A Supreme Court ruling that a law has been wrongly interpreted for more than 30 years could help a triple killer’s appeal against his conviction.

Kevan Thakrar, of Lomond Way in Stevenage, is currently serving a minimum 35 year jail term after he and his brother, Miran, were convicted in 2008 of killing three men over a drug deal, and attempting to kill two women.

Kevan Thakrar has always maintained he was wrongly convicted and is now poised to launch an appeal.

But Kevan has always maintained he was wrongly convicted and is poised to launch an appeal.

He was found guilty under joint enterprise – a law which has been used against people in gang-related cases if defendants could have foreseen violent acts by their associates.

The Supreme Court ruled on Thursday that this law had been wrongly interpreted and it was an error to treat foresight of a crime as automatic authorisation of it.

A panel of five Supreme Court judges unanimously found “common law took a wrong turning” as far back as 1984 and “the law must be set back on the correct footing”.

The judgement went on to say: “This necessary correction does not mean every person convicted in the past as a secondary party, where this law was applied, will have suffered an unsafe conviction. The outcome may in many cases have been the same.”

Thakrar’s mum said after the announcement: “Kev already has an appeal ready to go to the Criminal Cases Review Commission – he’s waiting for the legal aid funding to come through. This ruling will help his case.”

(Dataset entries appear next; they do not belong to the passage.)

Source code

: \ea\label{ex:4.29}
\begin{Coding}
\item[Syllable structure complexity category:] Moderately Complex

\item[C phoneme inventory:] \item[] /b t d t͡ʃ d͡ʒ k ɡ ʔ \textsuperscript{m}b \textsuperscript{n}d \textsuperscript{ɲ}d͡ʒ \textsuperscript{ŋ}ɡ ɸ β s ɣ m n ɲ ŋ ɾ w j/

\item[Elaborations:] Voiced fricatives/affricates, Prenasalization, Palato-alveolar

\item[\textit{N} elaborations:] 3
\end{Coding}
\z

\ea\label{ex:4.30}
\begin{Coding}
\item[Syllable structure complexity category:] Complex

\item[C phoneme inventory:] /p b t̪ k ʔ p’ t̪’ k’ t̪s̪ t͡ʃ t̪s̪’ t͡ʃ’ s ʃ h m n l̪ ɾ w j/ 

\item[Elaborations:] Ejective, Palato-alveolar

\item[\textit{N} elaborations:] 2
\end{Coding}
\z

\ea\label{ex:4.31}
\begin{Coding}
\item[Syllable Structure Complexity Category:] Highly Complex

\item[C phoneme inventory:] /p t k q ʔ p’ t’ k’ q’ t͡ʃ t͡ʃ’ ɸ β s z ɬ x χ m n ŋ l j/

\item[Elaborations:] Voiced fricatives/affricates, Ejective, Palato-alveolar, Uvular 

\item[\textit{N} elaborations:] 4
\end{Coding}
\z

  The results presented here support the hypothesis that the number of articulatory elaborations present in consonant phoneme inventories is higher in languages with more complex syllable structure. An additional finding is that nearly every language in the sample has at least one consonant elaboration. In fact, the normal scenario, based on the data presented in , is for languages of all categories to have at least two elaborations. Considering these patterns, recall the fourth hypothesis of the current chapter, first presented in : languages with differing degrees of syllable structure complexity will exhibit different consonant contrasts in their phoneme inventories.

On the same day as the Supreme Court ruling, Thakrar’s supporters held a protest at HM Prison Service headquarters in London asking for a new and fair trial, as well as his immediate release from solitary confinement.

Thakrar’s mum says he has been held in a close supervision centre – which holds about 60 men considered to be the most dangerous in the prison system – for six years and is suffering from post-traumatic stress disorder.

Keith Cowell, 52, his son Matthew, 17, and Tony Dulieu, 33, were lined up and shot with a sub-machine gun in Bishop’s Stortford in 2007.

Matthew Cowell’s girlfriend Clare Evans and a second woman, Christine Jennings, were stabbed after the killers ran out of ammunition. Both women, who were targeted because they were witnesses, survived.